The earliest city plans, which are still celebrated, placed
the main open space at the center. Examples are the cities of Boston and New
Haven, Connecticut, where the town surrounds a green or a common. More
elaborate plans include the systematic integration of multiple greens within
gridded plans, such as those found in Philadelphia and Savannah, Georgia. In
the second half of the 19th century, the parks movement embraced a grander
vision. Central Park in Manhattan, Prospect Park in Brooklyn, and the Boston park
system were created with ambitious social and environmental objectives in mind.
The reformers believed intensely that bringing the pastoral beauty of the
countryside to growing cities would remedy the social ills brought by the
Industrial Revolution and teeming immigrant populations.
After the World’s Columbian Exposition in 1893, the city
beautiful movement focused on transforming existing cities in a manner similar
to Baron Georges-Eugène Haussmann’s interventions in Paris. From that movement
came the great boulevards we continue to recognize today—Mosholu Parkway in the
Bronx, Flatbush Avenue in Brooklyn, Commonwealth Avenue in Boston, and the
Benjamin Franklin Parkway in Philadelphia. The purpose of these boulevards was
not only to bring green space to the city core, but also to transform the city
plan by creating new processional connections.
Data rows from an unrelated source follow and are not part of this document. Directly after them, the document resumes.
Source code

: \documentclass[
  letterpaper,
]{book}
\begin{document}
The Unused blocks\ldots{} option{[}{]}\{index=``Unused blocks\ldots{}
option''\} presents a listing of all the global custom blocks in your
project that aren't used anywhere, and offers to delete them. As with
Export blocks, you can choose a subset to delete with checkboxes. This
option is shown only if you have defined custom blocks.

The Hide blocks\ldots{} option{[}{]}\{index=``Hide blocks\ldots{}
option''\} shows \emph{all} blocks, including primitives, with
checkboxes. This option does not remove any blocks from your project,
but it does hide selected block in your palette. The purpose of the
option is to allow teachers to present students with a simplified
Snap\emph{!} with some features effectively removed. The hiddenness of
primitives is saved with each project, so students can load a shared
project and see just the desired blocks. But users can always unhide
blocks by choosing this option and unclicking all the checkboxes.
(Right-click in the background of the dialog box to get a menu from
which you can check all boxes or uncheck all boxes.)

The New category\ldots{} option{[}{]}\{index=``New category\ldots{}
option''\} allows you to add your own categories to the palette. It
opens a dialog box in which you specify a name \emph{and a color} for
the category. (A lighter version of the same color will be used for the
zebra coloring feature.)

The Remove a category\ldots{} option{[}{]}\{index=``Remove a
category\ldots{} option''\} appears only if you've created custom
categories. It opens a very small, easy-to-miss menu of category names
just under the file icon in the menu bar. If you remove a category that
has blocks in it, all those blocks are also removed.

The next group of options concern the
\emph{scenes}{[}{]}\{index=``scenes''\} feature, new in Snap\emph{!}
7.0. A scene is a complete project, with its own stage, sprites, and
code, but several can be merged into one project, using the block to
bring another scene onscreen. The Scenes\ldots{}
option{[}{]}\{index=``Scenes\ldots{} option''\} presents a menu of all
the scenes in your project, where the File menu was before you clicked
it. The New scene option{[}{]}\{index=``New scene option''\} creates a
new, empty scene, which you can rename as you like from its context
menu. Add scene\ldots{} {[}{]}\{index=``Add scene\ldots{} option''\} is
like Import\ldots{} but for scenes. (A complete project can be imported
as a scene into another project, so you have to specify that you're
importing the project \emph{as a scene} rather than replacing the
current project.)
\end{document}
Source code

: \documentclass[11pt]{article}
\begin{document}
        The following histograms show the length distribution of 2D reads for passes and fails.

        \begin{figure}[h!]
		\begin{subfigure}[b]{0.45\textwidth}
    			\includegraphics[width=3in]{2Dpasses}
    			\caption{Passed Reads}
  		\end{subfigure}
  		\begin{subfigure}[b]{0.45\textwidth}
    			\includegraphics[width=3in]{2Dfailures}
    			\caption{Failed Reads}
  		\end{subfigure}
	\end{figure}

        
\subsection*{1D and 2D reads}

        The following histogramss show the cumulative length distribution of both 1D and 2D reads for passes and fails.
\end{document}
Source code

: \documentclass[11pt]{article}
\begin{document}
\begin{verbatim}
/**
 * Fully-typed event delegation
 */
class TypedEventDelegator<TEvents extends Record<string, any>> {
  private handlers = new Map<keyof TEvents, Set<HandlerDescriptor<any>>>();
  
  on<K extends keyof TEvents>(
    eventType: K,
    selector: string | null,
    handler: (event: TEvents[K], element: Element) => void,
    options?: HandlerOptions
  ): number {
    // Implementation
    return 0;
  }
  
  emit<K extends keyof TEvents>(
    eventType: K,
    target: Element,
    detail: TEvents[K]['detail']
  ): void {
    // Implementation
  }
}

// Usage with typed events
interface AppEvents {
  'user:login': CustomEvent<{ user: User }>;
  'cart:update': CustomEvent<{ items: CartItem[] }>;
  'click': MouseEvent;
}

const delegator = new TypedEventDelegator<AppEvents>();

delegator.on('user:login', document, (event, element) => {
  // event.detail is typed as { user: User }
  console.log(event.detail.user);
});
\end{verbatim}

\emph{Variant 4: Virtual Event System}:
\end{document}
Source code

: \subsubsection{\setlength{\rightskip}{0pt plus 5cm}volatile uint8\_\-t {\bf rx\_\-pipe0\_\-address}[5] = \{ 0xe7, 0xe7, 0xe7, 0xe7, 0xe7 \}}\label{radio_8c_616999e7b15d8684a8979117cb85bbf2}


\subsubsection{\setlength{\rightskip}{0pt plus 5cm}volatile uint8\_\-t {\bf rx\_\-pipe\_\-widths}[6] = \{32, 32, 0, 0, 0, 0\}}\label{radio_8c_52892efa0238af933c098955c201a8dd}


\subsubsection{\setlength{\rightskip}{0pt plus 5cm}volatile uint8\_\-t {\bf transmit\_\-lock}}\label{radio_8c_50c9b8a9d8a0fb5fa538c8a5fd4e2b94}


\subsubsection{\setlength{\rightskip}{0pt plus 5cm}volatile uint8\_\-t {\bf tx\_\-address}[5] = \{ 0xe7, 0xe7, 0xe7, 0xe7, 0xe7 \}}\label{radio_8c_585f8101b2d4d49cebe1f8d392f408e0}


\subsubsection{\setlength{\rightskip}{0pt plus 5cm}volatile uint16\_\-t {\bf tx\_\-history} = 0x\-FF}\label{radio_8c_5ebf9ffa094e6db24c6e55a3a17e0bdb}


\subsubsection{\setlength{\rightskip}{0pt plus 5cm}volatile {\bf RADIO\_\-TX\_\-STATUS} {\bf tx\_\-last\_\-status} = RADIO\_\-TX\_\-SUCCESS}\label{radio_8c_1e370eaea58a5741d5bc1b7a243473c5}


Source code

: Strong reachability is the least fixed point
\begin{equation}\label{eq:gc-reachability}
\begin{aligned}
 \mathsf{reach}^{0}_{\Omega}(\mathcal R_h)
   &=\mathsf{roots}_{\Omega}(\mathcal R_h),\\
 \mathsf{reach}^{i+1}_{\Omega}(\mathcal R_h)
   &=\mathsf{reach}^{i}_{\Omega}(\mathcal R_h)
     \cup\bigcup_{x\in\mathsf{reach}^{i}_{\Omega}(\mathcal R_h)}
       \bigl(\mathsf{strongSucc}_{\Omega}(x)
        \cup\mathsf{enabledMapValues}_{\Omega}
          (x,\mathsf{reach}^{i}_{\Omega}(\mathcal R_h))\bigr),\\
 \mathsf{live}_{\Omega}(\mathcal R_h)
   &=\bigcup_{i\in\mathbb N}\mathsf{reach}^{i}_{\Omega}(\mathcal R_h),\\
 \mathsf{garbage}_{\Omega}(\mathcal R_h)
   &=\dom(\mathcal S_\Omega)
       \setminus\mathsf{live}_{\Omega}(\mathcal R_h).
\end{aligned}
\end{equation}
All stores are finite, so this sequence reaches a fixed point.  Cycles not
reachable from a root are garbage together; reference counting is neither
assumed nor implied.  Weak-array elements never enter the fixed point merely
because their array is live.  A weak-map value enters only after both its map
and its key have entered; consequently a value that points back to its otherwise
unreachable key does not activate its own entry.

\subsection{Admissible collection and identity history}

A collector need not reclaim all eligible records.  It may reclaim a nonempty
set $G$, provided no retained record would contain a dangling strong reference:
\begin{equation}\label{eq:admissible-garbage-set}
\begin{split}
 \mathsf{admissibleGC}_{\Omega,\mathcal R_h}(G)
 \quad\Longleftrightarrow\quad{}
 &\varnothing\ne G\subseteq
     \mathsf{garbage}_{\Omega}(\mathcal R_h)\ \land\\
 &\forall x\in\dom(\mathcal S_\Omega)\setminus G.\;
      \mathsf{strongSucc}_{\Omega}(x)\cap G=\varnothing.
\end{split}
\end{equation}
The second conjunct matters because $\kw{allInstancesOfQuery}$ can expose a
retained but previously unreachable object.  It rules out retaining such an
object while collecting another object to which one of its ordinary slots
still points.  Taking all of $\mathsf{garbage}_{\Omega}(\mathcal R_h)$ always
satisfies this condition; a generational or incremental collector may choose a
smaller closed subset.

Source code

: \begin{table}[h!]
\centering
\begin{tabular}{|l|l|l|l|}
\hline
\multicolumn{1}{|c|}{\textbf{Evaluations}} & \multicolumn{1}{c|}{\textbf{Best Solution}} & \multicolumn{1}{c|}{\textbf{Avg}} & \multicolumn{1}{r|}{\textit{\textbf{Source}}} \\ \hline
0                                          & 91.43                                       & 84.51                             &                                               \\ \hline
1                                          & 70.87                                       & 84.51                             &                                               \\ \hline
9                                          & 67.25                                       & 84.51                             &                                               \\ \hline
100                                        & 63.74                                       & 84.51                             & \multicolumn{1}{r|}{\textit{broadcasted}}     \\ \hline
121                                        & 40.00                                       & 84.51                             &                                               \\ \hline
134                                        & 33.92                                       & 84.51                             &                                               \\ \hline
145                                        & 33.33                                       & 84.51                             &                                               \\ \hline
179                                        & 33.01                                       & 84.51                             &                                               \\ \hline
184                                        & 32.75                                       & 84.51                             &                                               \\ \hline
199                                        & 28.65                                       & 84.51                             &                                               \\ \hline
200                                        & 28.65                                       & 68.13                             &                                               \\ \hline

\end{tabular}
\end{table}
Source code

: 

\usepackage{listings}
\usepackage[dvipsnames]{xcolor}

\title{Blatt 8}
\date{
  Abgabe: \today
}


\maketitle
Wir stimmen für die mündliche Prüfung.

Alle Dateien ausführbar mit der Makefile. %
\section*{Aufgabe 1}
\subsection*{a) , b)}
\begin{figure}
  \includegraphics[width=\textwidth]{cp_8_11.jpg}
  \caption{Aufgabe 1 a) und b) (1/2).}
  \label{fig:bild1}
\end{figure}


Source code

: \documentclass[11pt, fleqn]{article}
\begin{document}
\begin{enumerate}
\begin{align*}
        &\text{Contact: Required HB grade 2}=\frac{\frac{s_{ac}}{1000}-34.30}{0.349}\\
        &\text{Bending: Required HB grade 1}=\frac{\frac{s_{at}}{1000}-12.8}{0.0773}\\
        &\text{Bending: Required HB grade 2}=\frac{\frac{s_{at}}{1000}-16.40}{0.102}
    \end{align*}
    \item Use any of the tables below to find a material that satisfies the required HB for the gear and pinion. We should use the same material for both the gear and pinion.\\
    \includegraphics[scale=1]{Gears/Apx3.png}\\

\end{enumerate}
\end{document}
After World War II, the greatest urban open space
intervention in America unwittingly turned out to be the Interstate Highway
System. No matter what we think about the urban renewal efforts of that era,
the construction of interstate highways through and around major cities was one
of the most significant events. Picture Hartford, Connecticut, split by I-84;
New Haven, Connecticut, cut off from Long Island Sound by I-95; I-90
intersecting Commonwealth Avenue in Boston; or I-5 on two levels at the edge of
Puget Sound in Seattle. These were the great urban open-space initiatives of
the 1950s and 1960s, even if they did not produce green space. Swaths of
asphalt cut through the existing urban fabric to create the largest continuous
open-space systems in the history of American cities.
What are we doing now to create open space? By necessity, we
are focusing on remnants from previously used land within the city. But does
this method of selecting open space bind the city together?